GME — authority at scale, for a B2B audience
- Client
- GME, Dubai Marina
- Audience
- Governments, universities, institutions
- Type
- B2B
- Tools
- Figma, Framer (multi-page)
A multi-page corporate website for a Dubai-headquartered international education organisation operating across 20+ countries. Designed to earn the trust of governments, ministries, and university decision-makers — not students.
The Problem
The audience doesn't want to be sold to — they want to be convinced.
GME's buyers are institutional. A ministry official deciding whether to engage a strategic education advisor doesn't browse the way a student does. They read. They look for evidence of depth, regional knowledge, and track record. They will open the About page and read every line of the leadership section. They will look at the case study and ask whether the challenge described resembles theirs.
How do you present an organisation with three distinct service lines (government advisory, institutional partnerships, programme delivery), a 20+ year track record, and a genuinely complex offer, to an audience that will give you exactly one careful read?
STRATEGIC DECISIONS
Choices that shaped the architecture and tone
- Multi-page structure to let each audience find their entry point.
- The hero makes a statement, not a pitch.
- The British International University case study as the centrepiece credibility proof.
- The leadership section as trust infrastructure.
- Partner logos placed before the services detail.
- The primary CTA across every page is "Begin a conversation." Not "Get in touch," not "Contact us,"
VISUAL DESIGN
Formal, and built for credibility

Editorial, responsive ready, looks great on any device
Single column layout where long-form content stays fully readable.
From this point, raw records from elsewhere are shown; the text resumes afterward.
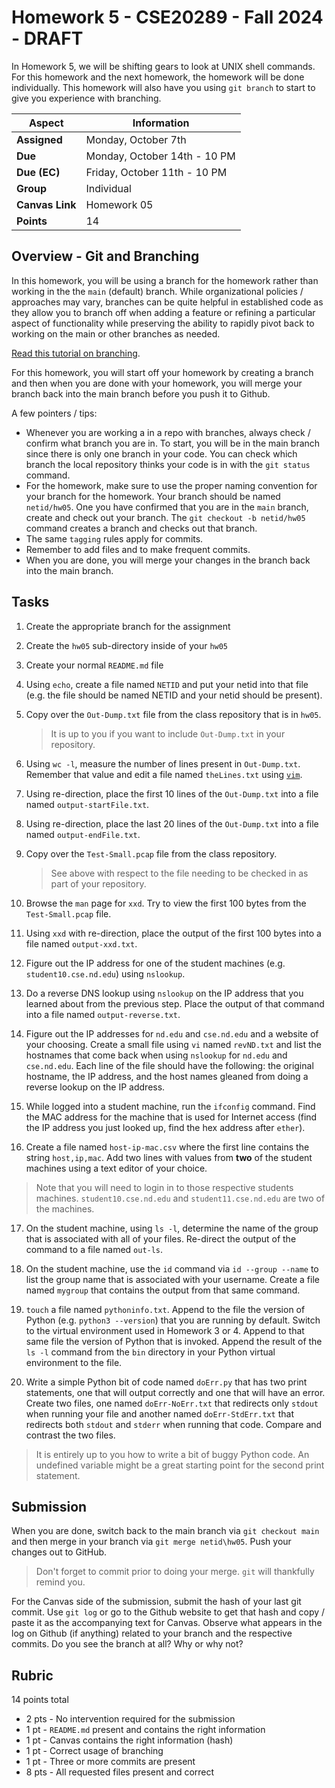 # Homework 5 - CSE20289 - Fall 2024 - DRAFT

In Homework 5, we will be shifting gears to look at UNIX shell commands.  For this homework and the next homework, the homework will be done individually. This homework will also have you using `git branch` to start to give you experience with branching.

| **Aspect** | **Information** |
| --- | --- |
| **Assigned** | Monday, October 7th |
| **Due** | Monday, October 14th - 10 PM |
| **Due (EC)** | Friday, October 11th - 10 PM |
| **Group** | Individual |  
| **Canvas Link** | Homework 05 |
| **Points** | 14 |

## Overview - Git and Branching 

In this homework, you will be using a branch for the homework rather than working in the the `main` (default) branch. While organizational policies / approaches may vary, branches can be quite helpful in established code as they allow you to branch off when adding a feature or refining a particular aspect of functionality while preserving the ability to rapidly pivot back to working on the main or other branches as needed.  

[Read this tutorial on branching](https://www.atlassian.com/git/tutorials/using-branches).

For this homework, you will start off your homework by creating a branch and then when you are done with your homework, you will merge your branch back into the main branch before you push it to Github. 

A few pointers / tips:

* Whenever you are working a in a repo with branches, always check / confirm what branch you are in. To start, you will be in the main branch since there is only one branch in your code.  You can check which branch the local repository thinks your code is in with the `git status` command.
* For the homework, make sure to use the proper naming convention for your branch for the homework.  Your branch should be named `netid/hw05`.  One you have confirmed that you are in the `main` branch, create and check out your branch.  The `git checkout -b netid/hw05` command creates a branch and checks out that branch. 
* The same `tagging` rules apply for commits.  
* Remember to add files and to make frequent commits.
* When you are done, you will merge your changes in the branch back into the main branch. 

## Tasks

1. Create the appropriate branch for the assignment

2. Create the `hw05` sub-directory inside of your `hw05`

3. Create your normal `README.md` file

4. Using `echo`, create a file named `NETID` and put your netid into that file (e.g. the file should be named NETID and your netid should be present).  

5. Copy over the `Out-Dump.txt` file from the class repository that is in `hw05`.

   > It is up to you if you want to include `Out-Dump.txt` in your repository.  

6. Using `wc -l`, measure the number of lines present in `Out-Dump.txt`.  Remember that value and edit a file named  `theLines.txt` using [`vim`](https://www.freecodecamp.org/news/vim-beginners-guide/).
  
7. Using re-direction, place the first 10 lines of the `Out-Dump.txt` into a file named `output-startFile.txt`.  

8. Using re-direction, place the last 20 lines of the `Out-Dump.txt` into a file named `output-endFile.txt`.  

9. Copy over the `Test-Small.pcap` file from the class repository.  

   > See above with respect to the file needing to be checked in as part of your repository.  
   
10. Browse the `man` page for `xxd`.  Try to view the first 100 bytes from the `Test-Small.pcap` file.  

11. Using `xxd` with re-direction, place the output of the first 100 bytes into a file named `output-xxd.txt`.

12. Figure out the IP address for one of the student machines (e.g. `student10.cse.nd.edu`) using `nslookup`.  

13. Do a reverse DNS lookup using `nslookup` on the IP address that you learned about from the previous step.  Place the output of that command into a file named `output-reverse.txt`.

14. Figure out the IP addresses for `nd.edu` and `cse.nd.edu` and a website of your choosing.  Create a small file using `vi` named `revND.txt` and list the hostnames that come back when using `nslookup` for `nd.edu` and `cse.nd.edu`. Each line of the file should have the following: the original hostname, the IP address, and the host names gleaned from doing a reverse lookup on the IP address. 

15. While logged into a student machine, run the `ifconfig` command.  Find the MAC address for the machine that is used for Internet access (find the IP address you just looked up, find the hex address after `ether`).  

16. Create a file named `host-ip-mac.csv` where the first line contains the string `host,ip,mac`.  Add two lines with values from **two** of the student machines using a text editor of your choice.

   > Note that you will need to login in to those respective students machines.  `student10.cse.nd.edu` and `student11.cse.nd.edu` are two of the machines.     

17. On the student machine, using `ls -l`, determine the name of the group that is associated with all of your files. Re-direct the output of the command to a file named `out-ls`.

18. On the student machine, use the `id` command via `id --group --name` to list the group name that is associated with your username. Create a file named `mygroup` that contains the output from that same command. 

19. `touch` a file named `pythoninfo.txt`.  Append to the file the version of Python (e.g. `python3 --version`) that you are running by default.  Switch to the virtual environment used in Homework 3 or 4.  Append to that same file the version of Python that is invoked.  Append the result of the `ls -l` command from the `bin` directory in your Python virtual environment to the file.

20. Write a simple Python bit of code named `doErr.py` that has two print statements, one that will output correctly and one that will have an error. Create two files, one named `doErr-NoErr.txt` that redirects only `stdout` when running your file and another named `doErr-StdErr.txt` that redirects both `stdout` and `stderr` when running that code. Compare and contrast the two files. 

   > It is entirely up to you how to write a bit of buggy Python code.  An undefined variable might be a great starting point for the second print statement.  

## Submission

When you are done, switch back to the main branch via `git checkout main` and then merge in your branch via `git merge netid\hw05`.  Push your changes out to GitHub. 

> Don't forget to commit prior to doing your merge.  `git` will thankfully remind you.

For the Canvas side of the submission, submit the hash of your last git commit. Use `git log` or go to the Github website to get that hash and copy / paste it as the accompanying text for Canvas. Observe what appears in the log on Github (if anything) related to your branch and the respective commits. Do you see the branch at all? Why or why not?

## Rubric

14 points total

* 2 pts - No intervention required for the submission
* 1 pt - `README.md` present and contains the right information
* 1 pt - Canvas contains the right information (hash)
* 1 pt - Correct usage of branching
* 1 pt - Three or more commits are present
* 8 pts - All requested files present and correct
It was tested and carefully adjusted at small sizes to ensure readability without zoom. A ministry official reviewing the site on a phone during travel should get the full argument, not a degraded version of it.



Interactivity

Typography

A four-level type system — serif display, sans medium for section heads, light sans for body, mono uppercase for numbered labels and categories.
The mono label style (01, 02, 03) gives service sections a structured, systematic quality that signals organised thinking. Body copy is set at a generous 15–16px with wide line-height: this is content meant to be read carefully, not scanned.